_TASK REQUIREMENTS_
Copy out each line of the listing below that contains the word "used".

_RECORD SET_
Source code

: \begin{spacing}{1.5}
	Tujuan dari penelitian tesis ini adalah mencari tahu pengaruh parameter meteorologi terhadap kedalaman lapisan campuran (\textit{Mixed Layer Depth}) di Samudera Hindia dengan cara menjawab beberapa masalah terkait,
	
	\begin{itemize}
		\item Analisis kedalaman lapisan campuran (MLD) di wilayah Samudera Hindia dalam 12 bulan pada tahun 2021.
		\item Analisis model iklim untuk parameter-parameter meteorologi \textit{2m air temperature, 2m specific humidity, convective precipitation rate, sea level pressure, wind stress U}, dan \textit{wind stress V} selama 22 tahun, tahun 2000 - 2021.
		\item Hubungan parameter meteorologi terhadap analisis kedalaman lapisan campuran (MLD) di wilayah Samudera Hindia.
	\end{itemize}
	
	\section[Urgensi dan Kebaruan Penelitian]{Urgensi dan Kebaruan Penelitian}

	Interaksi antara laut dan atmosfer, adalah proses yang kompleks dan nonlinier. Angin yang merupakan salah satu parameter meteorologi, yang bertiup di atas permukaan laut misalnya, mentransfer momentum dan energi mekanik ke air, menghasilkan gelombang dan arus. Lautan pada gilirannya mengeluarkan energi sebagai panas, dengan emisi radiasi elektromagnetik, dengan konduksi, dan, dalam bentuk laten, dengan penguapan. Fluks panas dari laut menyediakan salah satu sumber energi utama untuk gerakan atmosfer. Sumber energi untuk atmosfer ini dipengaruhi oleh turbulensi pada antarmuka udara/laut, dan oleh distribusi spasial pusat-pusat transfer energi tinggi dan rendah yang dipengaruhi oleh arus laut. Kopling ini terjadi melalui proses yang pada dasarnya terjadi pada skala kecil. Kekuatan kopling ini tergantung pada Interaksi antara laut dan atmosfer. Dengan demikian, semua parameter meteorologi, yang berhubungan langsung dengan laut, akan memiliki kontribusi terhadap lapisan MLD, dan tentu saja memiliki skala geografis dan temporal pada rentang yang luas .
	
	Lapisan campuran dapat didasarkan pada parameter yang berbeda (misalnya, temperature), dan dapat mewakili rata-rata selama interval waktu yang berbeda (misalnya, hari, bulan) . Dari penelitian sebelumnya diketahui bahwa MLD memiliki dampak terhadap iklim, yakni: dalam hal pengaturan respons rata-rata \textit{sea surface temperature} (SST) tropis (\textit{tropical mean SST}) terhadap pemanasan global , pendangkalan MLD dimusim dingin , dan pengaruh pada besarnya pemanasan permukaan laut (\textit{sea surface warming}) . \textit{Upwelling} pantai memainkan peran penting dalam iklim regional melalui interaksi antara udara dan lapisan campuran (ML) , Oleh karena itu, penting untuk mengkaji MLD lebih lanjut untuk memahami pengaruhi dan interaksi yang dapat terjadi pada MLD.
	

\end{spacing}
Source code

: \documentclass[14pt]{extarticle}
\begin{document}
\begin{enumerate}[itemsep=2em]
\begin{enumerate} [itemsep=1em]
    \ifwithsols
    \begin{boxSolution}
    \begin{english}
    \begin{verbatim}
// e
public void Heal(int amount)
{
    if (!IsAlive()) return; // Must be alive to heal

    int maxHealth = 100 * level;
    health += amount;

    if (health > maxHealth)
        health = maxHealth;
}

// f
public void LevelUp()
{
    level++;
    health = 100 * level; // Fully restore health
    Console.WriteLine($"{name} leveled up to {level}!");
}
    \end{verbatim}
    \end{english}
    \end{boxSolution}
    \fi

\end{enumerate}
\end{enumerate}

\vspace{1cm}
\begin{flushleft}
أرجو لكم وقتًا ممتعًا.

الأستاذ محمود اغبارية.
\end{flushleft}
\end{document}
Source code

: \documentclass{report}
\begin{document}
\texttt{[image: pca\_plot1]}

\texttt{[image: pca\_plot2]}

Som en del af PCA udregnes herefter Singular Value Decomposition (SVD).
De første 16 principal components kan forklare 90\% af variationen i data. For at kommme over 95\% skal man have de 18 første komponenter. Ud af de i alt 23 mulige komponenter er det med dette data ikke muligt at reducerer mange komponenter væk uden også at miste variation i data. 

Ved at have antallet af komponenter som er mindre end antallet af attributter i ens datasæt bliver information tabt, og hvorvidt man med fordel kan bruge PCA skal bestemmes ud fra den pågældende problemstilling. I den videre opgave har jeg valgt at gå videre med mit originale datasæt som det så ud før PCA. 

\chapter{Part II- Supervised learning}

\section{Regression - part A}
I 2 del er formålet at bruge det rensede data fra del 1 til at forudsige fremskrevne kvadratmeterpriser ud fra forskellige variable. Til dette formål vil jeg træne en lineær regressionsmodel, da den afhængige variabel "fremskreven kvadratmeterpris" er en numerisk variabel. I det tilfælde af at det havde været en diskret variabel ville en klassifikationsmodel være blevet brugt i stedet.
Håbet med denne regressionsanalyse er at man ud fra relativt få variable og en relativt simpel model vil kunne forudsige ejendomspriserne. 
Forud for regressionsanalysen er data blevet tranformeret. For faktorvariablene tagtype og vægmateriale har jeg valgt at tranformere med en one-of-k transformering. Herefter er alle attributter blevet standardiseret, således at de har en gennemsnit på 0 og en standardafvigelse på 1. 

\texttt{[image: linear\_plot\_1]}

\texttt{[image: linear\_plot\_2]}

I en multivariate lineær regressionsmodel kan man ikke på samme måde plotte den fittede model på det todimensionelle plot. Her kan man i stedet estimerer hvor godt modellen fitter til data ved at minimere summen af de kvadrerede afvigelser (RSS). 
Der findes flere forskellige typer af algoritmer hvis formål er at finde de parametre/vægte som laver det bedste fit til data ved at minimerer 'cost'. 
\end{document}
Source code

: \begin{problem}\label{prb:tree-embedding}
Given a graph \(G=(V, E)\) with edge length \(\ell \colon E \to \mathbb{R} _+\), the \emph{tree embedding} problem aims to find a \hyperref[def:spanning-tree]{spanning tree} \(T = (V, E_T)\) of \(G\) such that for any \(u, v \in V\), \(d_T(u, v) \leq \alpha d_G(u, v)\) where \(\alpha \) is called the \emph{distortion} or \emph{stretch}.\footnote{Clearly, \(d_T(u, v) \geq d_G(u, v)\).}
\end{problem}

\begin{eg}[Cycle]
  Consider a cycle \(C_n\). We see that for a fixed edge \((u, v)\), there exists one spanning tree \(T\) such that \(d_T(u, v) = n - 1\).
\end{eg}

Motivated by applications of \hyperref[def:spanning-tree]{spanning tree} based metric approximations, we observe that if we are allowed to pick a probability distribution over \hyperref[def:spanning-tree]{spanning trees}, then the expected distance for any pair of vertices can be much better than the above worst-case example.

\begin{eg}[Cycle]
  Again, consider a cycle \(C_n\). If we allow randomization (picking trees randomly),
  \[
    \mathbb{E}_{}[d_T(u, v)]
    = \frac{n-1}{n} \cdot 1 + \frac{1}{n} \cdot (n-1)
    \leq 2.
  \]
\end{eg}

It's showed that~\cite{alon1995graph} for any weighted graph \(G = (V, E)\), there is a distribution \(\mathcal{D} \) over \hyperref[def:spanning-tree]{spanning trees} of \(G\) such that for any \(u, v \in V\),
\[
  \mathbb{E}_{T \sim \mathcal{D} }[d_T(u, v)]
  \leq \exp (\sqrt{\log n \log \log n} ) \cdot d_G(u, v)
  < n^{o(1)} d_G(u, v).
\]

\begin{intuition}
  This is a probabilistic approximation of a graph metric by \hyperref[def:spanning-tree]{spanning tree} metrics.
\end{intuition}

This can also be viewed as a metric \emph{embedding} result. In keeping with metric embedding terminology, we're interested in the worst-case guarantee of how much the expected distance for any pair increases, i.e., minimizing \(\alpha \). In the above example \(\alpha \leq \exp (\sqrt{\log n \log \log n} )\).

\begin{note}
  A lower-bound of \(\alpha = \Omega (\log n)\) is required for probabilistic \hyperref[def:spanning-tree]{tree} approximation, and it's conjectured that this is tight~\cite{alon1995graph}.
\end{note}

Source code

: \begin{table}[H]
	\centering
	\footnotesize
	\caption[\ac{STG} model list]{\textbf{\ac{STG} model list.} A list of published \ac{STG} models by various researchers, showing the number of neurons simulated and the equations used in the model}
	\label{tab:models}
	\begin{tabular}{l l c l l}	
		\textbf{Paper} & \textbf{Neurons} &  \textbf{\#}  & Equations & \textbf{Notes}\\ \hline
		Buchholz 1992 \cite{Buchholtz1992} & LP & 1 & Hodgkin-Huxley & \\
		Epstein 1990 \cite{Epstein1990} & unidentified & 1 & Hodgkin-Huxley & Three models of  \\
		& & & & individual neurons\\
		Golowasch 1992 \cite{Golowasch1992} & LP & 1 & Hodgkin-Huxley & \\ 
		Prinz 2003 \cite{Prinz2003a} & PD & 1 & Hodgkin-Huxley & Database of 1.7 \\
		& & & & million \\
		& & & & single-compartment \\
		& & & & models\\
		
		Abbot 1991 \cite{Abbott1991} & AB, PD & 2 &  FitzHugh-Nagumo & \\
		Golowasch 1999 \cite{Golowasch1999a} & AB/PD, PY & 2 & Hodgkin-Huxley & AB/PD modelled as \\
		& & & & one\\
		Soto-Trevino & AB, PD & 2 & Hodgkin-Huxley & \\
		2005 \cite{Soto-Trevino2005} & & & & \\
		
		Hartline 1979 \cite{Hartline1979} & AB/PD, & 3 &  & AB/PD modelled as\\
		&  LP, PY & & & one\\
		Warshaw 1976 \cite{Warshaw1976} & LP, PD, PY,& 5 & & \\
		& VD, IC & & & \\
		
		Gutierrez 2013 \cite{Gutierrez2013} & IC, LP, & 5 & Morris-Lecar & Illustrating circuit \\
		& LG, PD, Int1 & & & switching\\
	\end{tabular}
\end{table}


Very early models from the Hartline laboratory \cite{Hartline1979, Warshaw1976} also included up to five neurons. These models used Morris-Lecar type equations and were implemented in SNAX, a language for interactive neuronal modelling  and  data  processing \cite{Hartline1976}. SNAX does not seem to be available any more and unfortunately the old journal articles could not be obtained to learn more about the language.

_YOUR RESPONSE_
	\caption[\ac{STG} model list]{\textbf{\ac{STG} model list.} A list of published \ac{STG} models by various researchers, showing the number of neurons simulated and the equations used in the model}
Very early models from the Hartline laboratory \cite{Hartline1979, Warshaw1976} also included up to five neurons. These models used Morris-Lecar type equations and were implemented in SNAX, a language for interactive neuronal modelling  and  data  processing \cite{Hartline1976}. SNAX does not seem to be available any more and unfortunately the old journal articles could not be obtained to learn more about the language.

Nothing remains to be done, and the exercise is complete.